Private fund managers need to balance a complex range of considerations in their operations – from risk and return on investment (ROI) to long-term investment strategies and compliance with financial regulations. In this article, we outline six key pillars of an AML & KYC strategy that can help fund managers realize their compliance goals.

Private fund managers are an important driver of investment and economic activity globally.

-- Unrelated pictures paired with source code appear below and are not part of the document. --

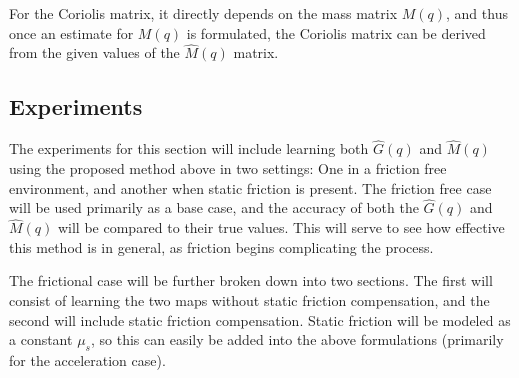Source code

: For the Coriolis matrix, it directly depends on the mass matrix $M(q)$, and thus
once an estimate for $M(q)$ is formulated, the Coriolis matrix can be derived
from the given values of the $\hat{M}(q)$ matrix.

\subsection{Experiments}
The experiments for this section will include learning both $\hat{G}(q)$ and
$\hat{M}(q)$ using the proposed method above in two settings: One in a friction
free environment, and another when static friction is present.
The friction free case will be used primarily as a base case, and the accuracy
of both the $\hat{G}(q)$ and $\hat{M}(q)$ will be compared to their true values.
This will serve to see how effective this method is in general, as
friction begins complicating the process.

The frictional case will be further broken down into two sections.
The first will consist of learning the two maps without static friction
compensation, and the second will include static friction compensation.
Static friction will be modeled as a constant $\mu_{s}$, so this can easily be
added into the above formulations (primarily for the acceleration case).
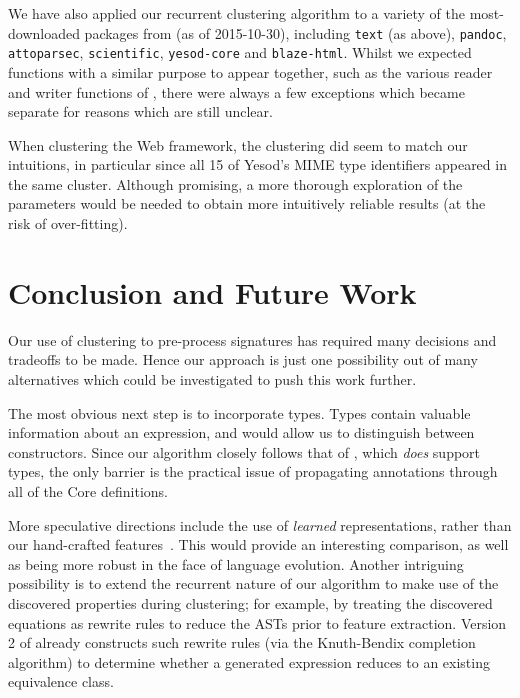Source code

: We have also applied our recurrent clustering algorithm to a variety of the
most-downloaded packages from \hackage{} (as of 2015-10-30), including
\texttt{text} (as above), \texttt{pandoc}, \texttt{attoparsec},
\texttt{scientific}, \texttt{yesod-core} and \texttt{blaze-html}. Whilst we
expected functions with a similar purpose to appear together, such as the
various reader and writer functions of , there were always a few
exceptions which became separate for reasons which are still unclear.

When clustering the  Web framework, the clustering did seem to match
our intuitions, in particular since all 15 of Yesod's MIME type identifiers
appeared in the same cluster. Although promising, a more thorough exploration of
the parameters would be needed to obtain more intuitively reliable results (at
the risk of over-fitting).

\section{Conclusion and Future Work}
\label{sec:conclusion}

Our use of clustering to pre-process \quickspec{} signatures has required many
decisions and tradeoffs to be made. Hence our approach is just one possibility
out of many alternatives which could be investigated to push this work further.

The most obvious next step is to incorporate types. Types contain valuable
information about an expression, and would allow us to distinguish between
constructors. Since our algorithm closely follows that of \mlforpg{}, which
\emph{does} support types, the only barrier is the practical issue of
propagating annotations through all of the Core definitions.

More speculative directions include the use of \emph{learned} representations,
rather than our hand-crafted features~\cite{bengio2013representation}. This
would provide an interesting comparison, as well as being more robust in the
face of language evolution. Another intriguing possibility is to extend the
recurrent nature of our algorithm to make use of the discovered properties
during clustering; for example, by treating the discovered equations as rewrite
rules to reduce the ASTs prior to feature extraction. Version 2 of \quickspec{}
already constructs such rewrite rules (via the Knuth-Bendix completion
algorithm) to determine whether a generated expression reduces to an existing
equivalence class.


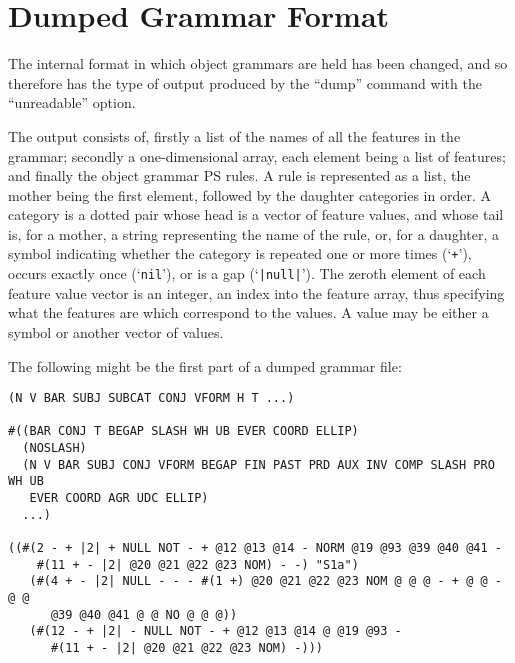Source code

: \section*{Dumped Grammar Format}

The internal format in which object grammars are held has been changed,
and so therefore has the type of output produced by the ``dump'' command
with the ``unreadable'' option.

The output consists of, firstly a list of the names of all the features in
the grammar; secondly a one-dimensional array, each element being
a list of features; and finally the object grammar PS rules.
A rule is represented as a list, the mother
being the first element, followed by the daughter categories in order.
A category is a dotted pair whose head is a vector of feature values,
and whose tail is, for a mother, a string representing the name
of the rule, or, for a daughter, a symbol indicating whether the
category is repeated one or more times (`{\tt +}'), occurs
exactly once (`{\tt nil}'), or is a gap (`{\tt |null|}').
The zeroth element of each feature value vector is an integer, an
index into the feature array, thus specifying what the features are
which correspond to the values. A value may be either a symbol or
another vector of values.

The following might be the first part of a dumped grammar file:
{\small
\begin{ex}
\begin{verbatim}
(N V BAR SUBJ SUBCAT CONJ VFORM H T ...)

#((BAR CONJ T BEGAP SLASH WH UB EVER COORD ELLIP)
  (NOSLASH) 
  (N V BAR SUBJ CONJ VFORM BEGAP FIN PAST PRD AUX INV COMP SLASH PRO WH UB
   EVER COORD AGR UDC ELLIP)
  ...)

((#(2 - + |2| + NULL NOT - + @12 @13 @14 - NORM @19 @93 @39 @40 @41 - 
    #(11 + - |2| @20 @21 @22 @23 NOM) - -) "S1a")
   (#(4 + - |2| NULL - - - #(1 +) @20 @21 @22 @23 NOM @ @ @ - + @ @ - @ @
      @39 @40 @41 @ @ NO @ @ @))
   (#(12 - + |2| - NULL NOT - + @12 @13 @14 @ @19 @93 - 
      #(11 + - |2| @20 @21 @22 @23 NOM) -)))
\end{verbatim}
\end{ex}
}

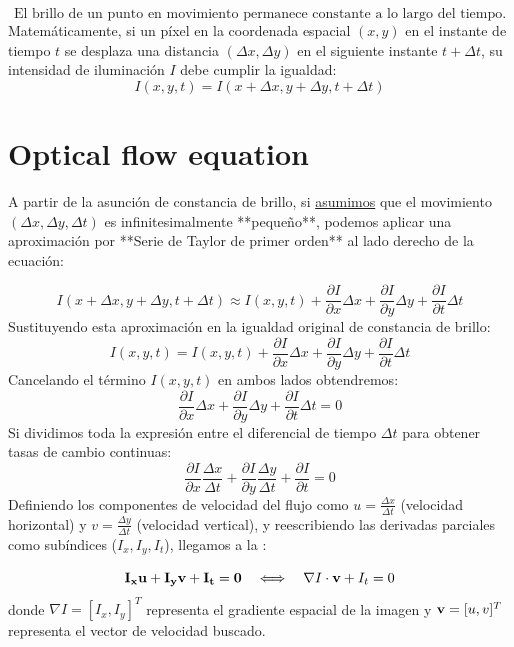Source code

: $$\text{El brillo de un punto en movimiento permanece constante a lo largo del tiempo.}$$
Matemáticamente, si un píxel en la coordenada espacial $(x, y)$ en el instante de tiempo $t$ se desplaza una distancia $(\Delta x, \Delta y)$ en el siguiente instante $t + \Delta t$, su intensidad de iluminación $I$ debe cumplir la igualdad:
$$I(x, y, t) = I(x + \Delta x, y + \Delta y, t + \Delta t)$$


\section{Optical flow equation}
A partir de la asunción de constancia de brillo, si \underline{asumimos} que el movimiento $(\Delta x, \Delta y, \Delta t)$ es infinitesimalmente **pequeño**, podemos aplicar una aproximación por **Serie de Taylor de primer orden** al lado derecho de la ecuación:

$$I(x + \Delta x, y + \Delta y, t + \Delta t) \approx I(x, y, t) + \frac{\partial I}{\partial x}\Delta x + \frac{\partial I}{\partial y}\Delta y + \frac{\partial I}{\partial t}\Delta t$$
Sustituyendo esta aproximación en la igualdad original de constancia de brillo:
$$I(x, y, t) = I(x, y, t) + \frac{\partial I}{\partial x}\Delta x + \frac{\partial I}{\partial y}\Delta y + \frac{\partial I}{\partial t}\Delta t$$
Cancelando el término $I(x,y,t) $ en ambos lados obtendremos:
$$\frac{\partial I}{\partial x}\Delta x + \frac{\partial I}{\partial y}\Delta y + \frac{\partial I}{\partial t}\Delta t = 0$$
Si dividimos toda la expresión entre el diferencial de tiempo $\Delta t$ para obtener tasas de cambio continuas:
$$\frac{\partial I}{\partial x}\frac{\Delta x}{\Delta t} + \frac{\partial I}{\partial y}\frac{\Delta y}{\Delta t} + \frac{\partial I}{\partial t} = 0$$
Definiendo los componentes de velocidad del flujo como $u = \frac{\Delta x}{\Delta t}$ (velocidad horizontal) y $v = \frac{\Delta y}{\Delta t}$ (velocidad vertical), y reescribiendo las derivadas parciales como subíndices ($I_x, I_y, I_t$), llegamos a la :

$$\mathbf{I_x u + I_y v + I_t = 0} \quad \Longleftrightarrow \quad \nabla I \cdot \tbf{v} + I_t = 0$$
donde $\nabla I = [I_x, I_y]^T$ representa el gradiente espacial de la imagen y $\tbf{v} = [u, v]^T$ representa el vector de velocidad buscado.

Tasked with selecting worthwhile and responsible investments for their clients, fund managers need to balance a complex range of considerations in their operations – from risk and return on investment (ROI) to long-term investment strategies and compliance with financial regulations. 

The private capital fund management industry has long been attuned to the overarching demands of multilayered local and international compliance regimes. 

But as regulatory regimes have expanded to become more demanding, complex and expansive in their attempts to keep up with evolving opportunities for money laundering and criminal/terrorist financing, the compliance challenge has become a serious and often limiting burden on smaller or mid-sized fund managers with limited resources. 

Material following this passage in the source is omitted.